▶ [PROVIDED ENTRIES]
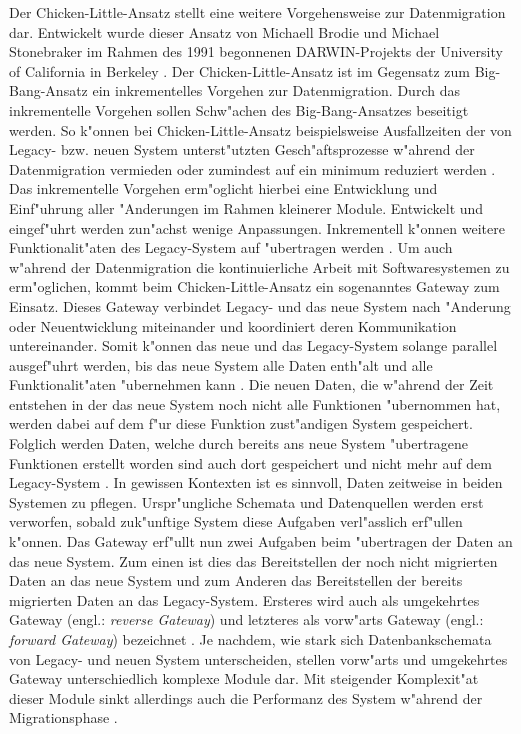 Der Chicken-Little-Ansatz stellt eine weitere Vorgehensweise zur Datenmigration dar. Entwickelt wurde dieser Ansatz von Michaell Brodie und Michael Stonebraker im Rahmen des 1991 begonnenen DARWIN-Projekts der University of California in Berkeley \citep{zoulafy-2002}. Der Chicken-Little-Ansatz ist im Gegensatz zum Big-Bang-Ansatz ein inkrementelles Vorgehen zur Datenmigration. Durch das inkrementelle Vorgehen sollen Schw"achen des Big-Bang-Ansatzes beseitigt werden. So k"onnen bei Chicken-Little-Ansatz beispielsweise Ausfallzeiten der von Legacy- bzw. neuen System unterst"utzten Gesch"aftsprozesse w"ahrend der Datenmigration vermieden oder zumindest auf ein minimum reduziert werden \citep{zoulafy-2002}.
\lb
Das inkrementelle Vorgehen erm"oglicht hierbei eine Entwicklung und Einf"uhrung aller "Anderungen im Rahmen kleinerer Module. Entwickelt und eingef"uhrt werden zun"achst wenige Anpassungen. Inkrementell k"onnen weitere Funktionalit"aten des Legacy-System auf "ubertragen werden \citep[S.~2]{wuLawless-1997}.
\lb
Um auch w"ahrend der Datenmigration die kontinuierliche Arbeit mit Softwaresystemen zu erm"oglichen, kommt beim Chicken-Little-Ansatz ein sogenanntes Gateway zum Einsatz. Dieses Gateway verbindet Legacy- und das neue System nach "Anderung oder Neuentwicklung miteinander und koordiniert deren Kommunikation untereinander. Somit k"onnen das neue und das Legacy-System solange parallel ausgef"uhrt werden, bis das neue System alle Daten enth"alt und alle Funktionalit"aten "ubernehmen kann \citep[S.~2]{wuLawless-1997}. Die neuen Daten, die w"ahrend der Zeit entstehen in der das neue System noch nicht alle Funktionen "ubernommen hat, werden dabei auf dem f"ur diese Funktion zust"andigen System gespeichert. Folglich werden Daten, welche durch bereits ans neue System "ubertragene Funktionen erstellt worden sind auch dort gespeichert und nicht mehr auf dem Legacy-System \citep[S.~2]{wuLawless-1997}. In gewissen Kontexten ist es sinnvoll, Daten zeitweise in beiden Systemen zu pflegen. Urspr"ungliche Schemata und Datenquellen werden erst verworfen, sobald zuk"unftige System diese Aufgaben verl"asslich erf"ullen k"onnen.
\lb
Das Gateway erf"ullt nun zwei Aufgaben beim "ubertragen der Daten an das neue System. Zum einen ist dies das Bereitstellen der noch nicht migrierten Daten an das neue System und zum Anderen das Bereitstellen der bereits migrierten Daten an das Legacy-System. Ersteres wird auch als umgekehrtes Gateway (engl.: \textit{reverse Gateway}) und letzteres als vorw"arts Gateway (engl.: \textit{forward Gateway}) bezeichnet \citep[S.~2]{wuLawless-1997}. Je nachdem, wie stark sich Datenbankschemata von Legacy- und neuen System unterscheiden, stellen vorw"arts und umgekehrtes Gateway unterschiedlich komplexe Module dar. Mit steigender Komplexit"at dieser Module sinkt allerdings auch die Performanz des System w"ahrend der Migrationsphase \citep[S.~109]{bisbal-1999}.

▶ [ASSIGNED TASK]
Write every line of the data out again exactly, leaving out all images.

▶ [COMPLETED TASK]
 Der Chicken-Little-Ansatz stellt eine weitere Vorgehensweise zur Datenmigration dar. Entwickelt wurde dieser Ansatz von Michaell Brodie und Michael Stonebraker im Rahmen des 1991 begonnenen DARWIN-Projekts der University of California in Berkeley \citep{zoulafy-2002}. Der Chicken-Little-Ansatz ist im Gegensatz zum Big-Bang-Ansatz ein inkrementelles Vorgehen zur Datenmigration. Durch das inkrementelle Vorgehen sollen Schw"achen des Big-Bang-Ansatzes beseitigt werden. So k"onnen bei Chicken-Little-Ansatz beispielsweise Ausfallzeiten der von Legacy- bzw. neuen System unterst"utzten Gesch"aftsprozesse w"ahrend der Datenmigration vermieden oder zumindest auf ein minimum reduziert werden \citep{zoulafy-2002}.
\lb
Das inkrementelle Vorgehen erm"oglicht hierbei eine Entwicklung und Einf"uhrung aller "Anderungen im Rahmen kleinerer Module. Entwickelt und eingef"uhrt werden zun"achst wenige Anpassungen. Inkrementell k"onnen weitere Funktionalit"aten des Legacy-System auf "ubertragen werden \citep[S.~2]{wuLawless-1997}.
\lb
Um auch w"ahrend der Datenmigration die kontinuierliche Arbeit mit Softwaresystemen zu erm"oglichen, kommt beim Chicken-Little-Ansatz ein sogenanntes Gateway zum Einsatz. Dieses Gateway verbindet Legacy- und das neue System nach "Anderung oder Neuentwicklung miteinander und koordiniert deren Kommunikation untereinander. Somit k"onnen das neue und das Legacy-System solange parallel ausgef"uhrt werden, bis das neue System alle Daten enth"alt und alle Funktionalit"aten "ubernehmen kann \citep[S.~2]{wuLawless-1997}. Die neuen Daten, die w"ahrend der Zeit entstehen in der das neue System noch nicht alle Funktionen "ubernommen hat, werden dabei auf dem f"ur diese Funktion zust"andigen System gespeichert. Folglich werden Daten, welche durch bereits ans neue System "ubertragene Funktionen erstellt worden sind auch dort gespeichert und nicht mehr auf dem Legacy-System \citep[S.~2]{wuLawless-1997}. In gewissen Kontexten ist es sinnvoll, Daten zeitweise in beiden Systemen zu pflegen. Urspr"ungliche Schemata und Datenquellen werden erst verworfen, sobald zuk"unftige System diese Aufgaben verl"asslich erf"ullen k"onnen.
\lb
Das Gateway erf"ullt nun zwei Aufgaben beim "ubertragen der Daten an das neue System. Zum einen ist dies das Bereitstellen der noch nicht migrierten Daten an das neue System und zum Anderen das Bereitstellen der bereits migrierten Daten an das Legacy-System. Ersteres wird auch als umgekehrtes Gateway (engl.: \textit{reverse Gateway}) und letzteres als vorw"arts Gateway (engl.: \textit{forward Gateway}) bezeichnet \citep[S.~2]{wuLawless-1997}. Je nachdem, wie stark sich Datenbankschemata von Legacy- und neuen System unterscheiden, stellen vorw"arts und umgekehrtes Gateway unterschiedlich komplexe Module dar. Mit steigender Komplexit"at dieser Module sinkt allerdings auch die Performanz des System w"ahrend der Migrationsphase \citep[S.~109]{bisbal-1999}.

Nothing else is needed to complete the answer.